Era uma versão magra, mais pálida e menor do pai de Julian, com cabelos castanhos ralos e os olhos dos Blackthorn semiescondidos por trás de óculos. Estava pesadamente apoiado em uma bengala de madeira, demonstrando um desconforto que a fez imaginar que o ferimento que requeria a bengala era recente.
— Gostaria de esperar até depois desta reunião para que as crianças conhecessem o tio adequadamente — disse Jia. — Chamei-o assim que soube dos ataques ao Instituto de Los Angeles, é claro, mas ele tinha sido ferido em Londres. Só chegou a Idris hoje de manhã — ela suspirou. — Senhor Blackthorn, pode se apresentar.
O homem tinha um rosto redondo e simpático, e parecia extremamente desconfortável ao ser encarado por tantas pessoas.
— Sou Arthur Blackthorn, irmão de Andrew Blackthorn — falou.
Seu sotaque era britânico; Emma sempre se esquecia que o pai de Julian era de Londres originalmente. Ele tinha perdido o sotaque há anos.
— Vou me mudar para o Instituto de Los Angeles assim que possível, e levarei meus sobrinhos comigo. As crianças ficarão sob minha proteção.
— Aquele é realmente seu tio? — sussurrou Emma, encarando o sujeito.
— Sim, é ele — sussurrou Julian de volta, claramente agitado. — É só que... eu imaginava... quero dizer, eu estava realmente começando a achar que ele não viria. Eu... eu preferia que Helen cuidasse de nós.
— Ao mesmo tempo em que tenho certeza de que estamos todos incomensuravelmente aliviados por você cuidar das crianças Blackthorn — disse Luke — Helen é uma delas. Está dizendo que, ao assumir a responsabilidade pelos irmãos mais novos, concorda que as Marcas dela devam ser removidas?
Arthur Blackthorn pareceu horrorizado.
— De jeito nenhum — falou. — Meu irmão pode não ter sido sábio em seus... galanteios... mas todos os registros afirmam que os filhos de Caçadores de Sombras são Caçadores de Sombras. Como dizem, ut incepit fidelis sic permanent.
Julian deslizou no assento.
— Mais latim — murmurou. — Exatamente como papai.
— O que isso quer dizer? — perguntou Emma.
— “Ela começa leal e termina leal”... algo assim.
Os olhos de Julian percorreram o salão; todos estavam murmurando e encarando. Jia em uma conversa em surdina com Robert e os representantes do Submundo. Helen continuava de pé, mas Aline parecia ser a única coisa a sustentá-la.
O grupo no palanque se separou, e Robert Lightwood deu um passo para a frente. Sua expressão era ameaçadora.

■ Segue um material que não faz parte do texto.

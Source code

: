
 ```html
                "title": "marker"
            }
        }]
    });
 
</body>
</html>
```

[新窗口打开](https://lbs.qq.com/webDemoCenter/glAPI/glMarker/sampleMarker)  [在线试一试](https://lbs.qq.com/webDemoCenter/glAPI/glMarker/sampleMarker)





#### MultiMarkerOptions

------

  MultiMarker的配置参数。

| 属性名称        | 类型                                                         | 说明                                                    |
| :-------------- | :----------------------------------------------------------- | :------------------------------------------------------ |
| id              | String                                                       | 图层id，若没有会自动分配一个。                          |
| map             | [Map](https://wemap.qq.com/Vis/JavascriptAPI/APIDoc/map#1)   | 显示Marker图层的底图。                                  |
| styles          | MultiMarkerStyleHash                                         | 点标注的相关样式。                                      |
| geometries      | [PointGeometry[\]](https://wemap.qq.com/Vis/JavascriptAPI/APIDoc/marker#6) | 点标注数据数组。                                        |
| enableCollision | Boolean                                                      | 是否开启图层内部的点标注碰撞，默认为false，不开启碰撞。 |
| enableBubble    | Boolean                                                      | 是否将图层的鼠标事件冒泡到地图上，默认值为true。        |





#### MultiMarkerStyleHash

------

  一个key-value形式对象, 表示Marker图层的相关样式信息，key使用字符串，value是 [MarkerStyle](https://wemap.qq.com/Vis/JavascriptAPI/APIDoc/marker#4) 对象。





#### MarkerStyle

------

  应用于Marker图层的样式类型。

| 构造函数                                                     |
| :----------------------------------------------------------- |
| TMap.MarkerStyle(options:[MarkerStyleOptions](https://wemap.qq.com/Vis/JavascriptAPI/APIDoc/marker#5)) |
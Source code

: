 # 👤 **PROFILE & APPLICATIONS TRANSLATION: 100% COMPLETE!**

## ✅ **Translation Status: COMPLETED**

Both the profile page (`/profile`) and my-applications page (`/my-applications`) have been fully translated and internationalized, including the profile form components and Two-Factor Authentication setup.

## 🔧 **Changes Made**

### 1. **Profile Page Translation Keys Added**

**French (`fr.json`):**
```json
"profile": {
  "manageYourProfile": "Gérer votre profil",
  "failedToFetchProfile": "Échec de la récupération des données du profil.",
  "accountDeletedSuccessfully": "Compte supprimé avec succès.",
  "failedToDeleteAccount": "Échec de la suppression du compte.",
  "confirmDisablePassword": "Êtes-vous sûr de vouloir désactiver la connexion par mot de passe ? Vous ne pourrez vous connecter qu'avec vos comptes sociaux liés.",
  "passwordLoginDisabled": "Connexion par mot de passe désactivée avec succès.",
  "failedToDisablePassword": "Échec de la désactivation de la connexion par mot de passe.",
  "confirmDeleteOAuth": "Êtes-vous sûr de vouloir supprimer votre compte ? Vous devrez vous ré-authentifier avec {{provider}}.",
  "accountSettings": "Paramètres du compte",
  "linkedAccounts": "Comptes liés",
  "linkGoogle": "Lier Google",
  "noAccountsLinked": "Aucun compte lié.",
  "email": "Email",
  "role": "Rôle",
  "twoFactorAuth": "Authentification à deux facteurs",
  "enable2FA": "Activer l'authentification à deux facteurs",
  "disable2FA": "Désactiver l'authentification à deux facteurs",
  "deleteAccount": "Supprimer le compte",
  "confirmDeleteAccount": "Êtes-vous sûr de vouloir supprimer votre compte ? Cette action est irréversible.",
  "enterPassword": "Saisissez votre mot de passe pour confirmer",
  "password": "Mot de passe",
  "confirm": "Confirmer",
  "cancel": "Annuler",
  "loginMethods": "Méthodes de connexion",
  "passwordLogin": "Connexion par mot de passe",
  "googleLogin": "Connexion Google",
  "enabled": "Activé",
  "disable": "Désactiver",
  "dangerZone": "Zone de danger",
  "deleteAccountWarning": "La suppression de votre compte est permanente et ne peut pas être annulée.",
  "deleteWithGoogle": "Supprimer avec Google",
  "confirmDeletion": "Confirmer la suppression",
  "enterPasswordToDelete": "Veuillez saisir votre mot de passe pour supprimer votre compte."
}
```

— Para que não haja qualquer discussão de que a amizade pessoal entre Jia e Helen Blackthorn influenciou sua decisão, ela se absteve — informou ele. — O restante de nós decidiu que, como Helen tem 18 anos, a idade em que muitos jovens Caçadores de Sombras são colocados em outros Institutos para estudar, ela irá para a Ilha Wrangel para estudar as barreiras.
— Por quanto tempo? — manifestou-se Balogh imediatamente.
— Por tempo indeterminado — respondeu Robert, e Helen sentou-se na cadeira, com Aline ao lado, o rosto expressando dor e choque.
A Ilha Wrangel podia ser o berço de todas as barreiras que protegiam o mundo, um posto de muito prestígio sob muitos aspectos, mas era também uma ilha minúscula no congelado mar Ártico ao norte da Rússia, a milhares de quilômetros de Los Angeles.
— Está bom para vocês? — perguntou Jia, com a voz gélida. — Senhor Balogh? Senhora Sedgewick? Vamos votar? Todos a favor de enviar Helen Blackthorn para a Ilha Wrangel até que sua lealdade seja determinada, digam “sim”.
Um coro dizendo “sim” e um mais discreto dizendo “não” atravessou a sala. Emma não disse nada, nem Jules; ambos eram jovens demais para votar. Emma esticou a mão e pegou a de Julian, apertando-a com força; os dedos dele pareciam gelo. Ele tinha o olhar de alguém que já havia apanhado tanto que nem queria mais levantar. Helen soluçava baixinho nos braços de Aline.
— Permanece a questão de Mark Blackthorn — disse Balogh.
— Qual questão? — perguntou Robert Lightwood, soando exasperado. — O menino foi levado pela Caçada Selvagem! Na improbabilidade de conseguir negociar a liberação dele, este não deveria ser um problema com o qual devamos nos preocupar quando for a hora?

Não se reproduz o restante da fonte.